• _TRY IT_:
Copy each line of the data beneath in which the word "Spotfin" appears.
══ GIVEN ENTRIES ══
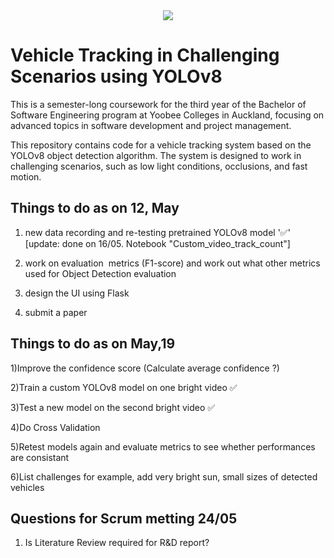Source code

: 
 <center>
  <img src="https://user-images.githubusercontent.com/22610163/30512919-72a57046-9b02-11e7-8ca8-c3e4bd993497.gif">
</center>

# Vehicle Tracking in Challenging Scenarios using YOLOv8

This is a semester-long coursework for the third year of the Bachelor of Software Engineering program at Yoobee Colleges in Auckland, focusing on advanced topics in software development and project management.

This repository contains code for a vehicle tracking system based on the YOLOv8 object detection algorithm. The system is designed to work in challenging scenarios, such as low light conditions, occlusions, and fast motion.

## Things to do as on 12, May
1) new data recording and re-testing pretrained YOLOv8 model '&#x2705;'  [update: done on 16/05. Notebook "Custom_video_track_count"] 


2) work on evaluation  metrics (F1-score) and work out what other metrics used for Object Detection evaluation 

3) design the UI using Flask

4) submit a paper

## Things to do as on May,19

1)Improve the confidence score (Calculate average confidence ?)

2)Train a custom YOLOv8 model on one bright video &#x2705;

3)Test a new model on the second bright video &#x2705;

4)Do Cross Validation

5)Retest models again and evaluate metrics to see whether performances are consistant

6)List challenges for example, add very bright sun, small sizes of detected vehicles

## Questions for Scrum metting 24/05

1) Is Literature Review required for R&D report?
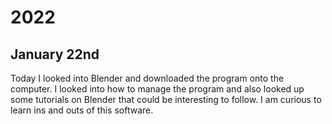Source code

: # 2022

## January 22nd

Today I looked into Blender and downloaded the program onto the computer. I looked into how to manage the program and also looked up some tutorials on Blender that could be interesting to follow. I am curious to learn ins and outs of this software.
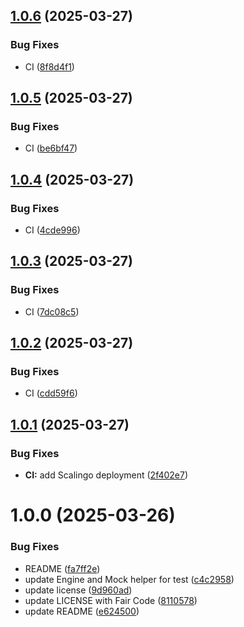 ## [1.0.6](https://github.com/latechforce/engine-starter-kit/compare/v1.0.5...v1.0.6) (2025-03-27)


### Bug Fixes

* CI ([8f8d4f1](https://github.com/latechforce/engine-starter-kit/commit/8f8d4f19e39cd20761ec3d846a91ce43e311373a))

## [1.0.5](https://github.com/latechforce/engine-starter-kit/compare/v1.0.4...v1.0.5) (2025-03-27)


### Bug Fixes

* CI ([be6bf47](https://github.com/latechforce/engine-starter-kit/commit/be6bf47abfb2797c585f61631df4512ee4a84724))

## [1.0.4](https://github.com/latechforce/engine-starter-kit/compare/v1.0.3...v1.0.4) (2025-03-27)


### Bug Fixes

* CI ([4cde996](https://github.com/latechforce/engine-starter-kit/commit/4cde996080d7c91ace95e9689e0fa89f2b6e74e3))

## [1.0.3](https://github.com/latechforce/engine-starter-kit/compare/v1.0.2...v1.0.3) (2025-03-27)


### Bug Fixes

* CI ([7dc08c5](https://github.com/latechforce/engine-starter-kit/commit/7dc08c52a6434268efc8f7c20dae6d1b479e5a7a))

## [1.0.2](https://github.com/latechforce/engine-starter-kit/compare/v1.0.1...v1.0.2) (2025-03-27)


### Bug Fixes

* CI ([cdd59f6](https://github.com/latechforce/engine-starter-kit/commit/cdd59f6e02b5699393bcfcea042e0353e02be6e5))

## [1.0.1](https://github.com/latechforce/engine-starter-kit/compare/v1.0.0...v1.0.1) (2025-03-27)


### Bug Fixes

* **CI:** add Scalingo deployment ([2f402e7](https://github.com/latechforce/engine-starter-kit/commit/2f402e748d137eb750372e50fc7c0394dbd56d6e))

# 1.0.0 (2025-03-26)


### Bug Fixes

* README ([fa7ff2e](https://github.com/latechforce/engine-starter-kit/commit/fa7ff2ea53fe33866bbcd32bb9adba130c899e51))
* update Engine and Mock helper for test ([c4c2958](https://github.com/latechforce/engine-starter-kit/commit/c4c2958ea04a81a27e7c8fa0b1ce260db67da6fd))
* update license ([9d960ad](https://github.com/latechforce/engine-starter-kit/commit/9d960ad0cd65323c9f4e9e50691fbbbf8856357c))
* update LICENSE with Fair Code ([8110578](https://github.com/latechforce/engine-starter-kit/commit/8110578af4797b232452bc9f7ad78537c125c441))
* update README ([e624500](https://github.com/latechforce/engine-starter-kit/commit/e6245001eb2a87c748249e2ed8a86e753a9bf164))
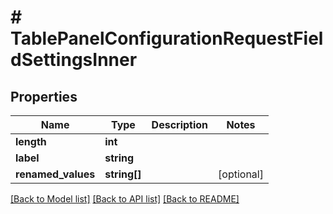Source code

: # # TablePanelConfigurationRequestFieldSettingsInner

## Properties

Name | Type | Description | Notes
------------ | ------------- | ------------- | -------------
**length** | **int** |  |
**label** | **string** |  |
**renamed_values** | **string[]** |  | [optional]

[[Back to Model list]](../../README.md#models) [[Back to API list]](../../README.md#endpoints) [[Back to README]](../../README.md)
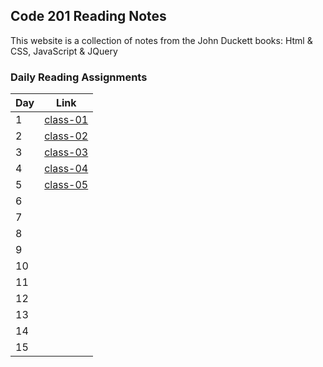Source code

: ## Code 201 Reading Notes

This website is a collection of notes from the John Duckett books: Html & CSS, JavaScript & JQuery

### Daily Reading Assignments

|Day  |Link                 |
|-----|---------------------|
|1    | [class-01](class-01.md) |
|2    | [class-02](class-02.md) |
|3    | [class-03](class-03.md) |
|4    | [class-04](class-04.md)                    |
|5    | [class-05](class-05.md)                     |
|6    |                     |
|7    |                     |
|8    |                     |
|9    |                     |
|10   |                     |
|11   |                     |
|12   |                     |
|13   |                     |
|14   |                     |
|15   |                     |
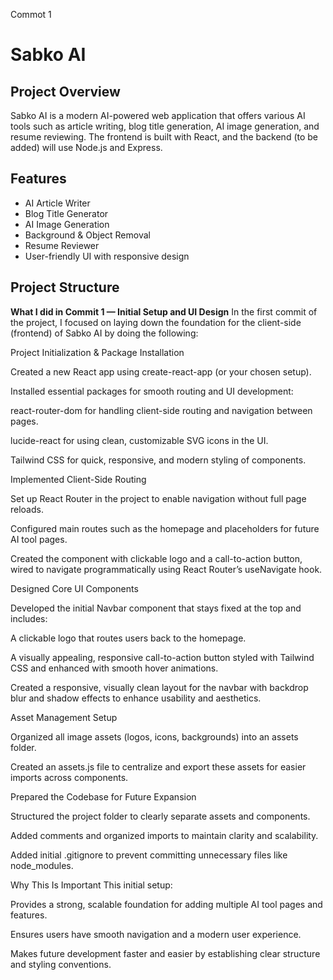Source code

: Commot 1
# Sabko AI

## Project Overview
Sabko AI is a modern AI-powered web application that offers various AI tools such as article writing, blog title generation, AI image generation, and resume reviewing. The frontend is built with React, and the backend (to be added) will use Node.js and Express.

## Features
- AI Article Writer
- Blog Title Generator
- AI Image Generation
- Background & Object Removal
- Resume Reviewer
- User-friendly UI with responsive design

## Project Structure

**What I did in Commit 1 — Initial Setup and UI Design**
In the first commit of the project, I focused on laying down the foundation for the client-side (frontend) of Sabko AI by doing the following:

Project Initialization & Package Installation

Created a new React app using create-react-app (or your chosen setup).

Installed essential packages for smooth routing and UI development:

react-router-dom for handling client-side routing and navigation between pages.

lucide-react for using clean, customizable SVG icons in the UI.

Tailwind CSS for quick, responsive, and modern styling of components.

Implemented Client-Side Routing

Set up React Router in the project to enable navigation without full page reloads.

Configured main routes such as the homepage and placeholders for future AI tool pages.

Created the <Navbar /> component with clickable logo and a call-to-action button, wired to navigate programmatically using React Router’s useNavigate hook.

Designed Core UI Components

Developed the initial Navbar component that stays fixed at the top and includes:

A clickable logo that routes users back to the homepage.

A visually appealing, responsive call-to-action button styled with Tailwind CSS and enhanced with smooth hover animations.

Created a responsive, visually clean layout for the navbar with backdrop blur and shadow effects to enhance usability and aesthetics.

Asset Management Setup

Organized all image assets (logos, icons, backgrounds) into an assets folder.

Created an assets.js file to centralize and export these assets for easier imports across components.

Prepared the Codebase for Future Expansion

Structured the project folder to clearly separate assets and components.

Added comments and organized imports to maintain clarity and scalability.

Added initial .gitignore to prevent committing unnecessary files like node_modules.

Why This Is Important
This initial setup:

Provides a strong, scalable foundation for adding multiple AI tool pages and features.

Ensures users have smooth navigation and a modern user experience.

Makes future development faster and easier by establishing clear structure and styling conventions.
═══
══ GIVEN ENTRIES ══
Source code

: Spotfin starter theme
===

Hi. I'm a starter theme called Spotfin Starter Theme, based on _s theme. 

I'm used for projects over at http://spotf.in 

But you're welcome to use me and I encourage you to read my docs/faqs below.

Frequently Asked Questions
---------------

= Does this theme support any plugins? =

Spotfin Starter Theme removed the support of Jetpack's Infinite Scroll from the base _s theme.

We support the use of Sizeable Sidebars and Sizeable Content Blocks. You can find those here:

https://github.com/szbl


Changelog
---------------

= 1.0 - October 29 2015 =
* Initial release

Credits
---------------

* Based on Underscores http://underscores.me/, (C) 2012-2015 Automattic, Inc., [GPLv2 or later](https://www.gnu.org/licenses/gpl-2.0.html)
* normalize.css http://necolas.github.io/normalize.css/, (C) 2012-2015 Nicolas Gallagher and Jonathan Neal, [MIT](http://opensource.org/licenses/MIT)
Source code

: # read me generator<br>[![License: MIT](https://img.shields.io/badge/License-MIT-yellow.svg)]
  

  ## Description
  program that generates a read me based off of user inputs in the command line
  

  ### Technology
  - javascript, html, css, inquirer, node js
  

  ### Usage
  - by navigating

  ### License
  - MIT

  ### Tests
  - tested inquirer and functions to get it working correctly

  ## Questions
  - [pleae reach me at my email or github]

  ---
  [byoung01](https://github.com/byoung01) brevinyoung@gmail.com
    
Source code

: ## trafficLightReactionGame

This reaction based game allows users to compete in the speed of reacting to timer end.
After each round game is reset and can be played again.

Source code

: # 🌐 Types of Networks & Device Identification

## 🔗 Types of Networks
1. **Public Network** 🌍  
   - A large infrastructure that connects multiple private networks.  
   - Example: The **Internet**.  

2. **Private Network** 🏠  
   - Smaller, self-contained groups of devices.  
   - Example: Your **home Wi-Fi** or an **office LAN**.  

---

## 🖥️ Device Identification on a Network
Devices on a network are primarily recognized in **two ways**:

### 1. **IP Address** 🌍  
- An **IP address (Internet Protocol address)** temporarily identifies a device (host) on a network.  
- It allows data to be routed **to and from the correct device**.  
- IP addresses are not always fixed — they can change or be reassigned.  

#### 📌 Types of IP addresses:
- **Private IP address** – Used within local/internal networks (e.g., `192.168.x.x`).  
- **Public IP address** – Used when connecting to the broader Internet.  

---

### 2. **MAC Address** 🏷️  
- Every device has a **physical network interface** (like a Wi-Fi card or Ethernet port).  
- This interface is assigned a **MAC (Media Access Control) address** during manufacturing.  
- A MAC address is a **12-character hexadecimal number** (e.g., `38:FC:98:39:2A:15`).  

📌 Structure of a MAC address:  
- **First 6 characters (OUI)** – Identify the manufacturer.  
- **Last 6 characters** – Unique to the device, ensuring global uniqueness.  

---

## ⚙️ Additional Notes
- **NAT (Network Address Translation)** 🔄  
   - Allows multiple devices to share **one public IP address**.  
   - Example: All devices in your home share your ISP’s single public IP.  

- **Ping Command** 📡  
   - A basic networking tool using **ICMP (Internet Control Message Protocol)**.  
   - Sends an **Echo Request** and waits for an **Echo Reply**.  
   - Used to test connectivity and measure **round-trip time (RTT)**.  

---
═══
• _TASK RESULT_:
: Spotfin starter theme
Hi. I'm a starter theme called Spotfin Starter Theme, based on _s theme. 
Spotfin Starter Theme removed the support of Jetpack's Infinite Scroll from the base _s theme.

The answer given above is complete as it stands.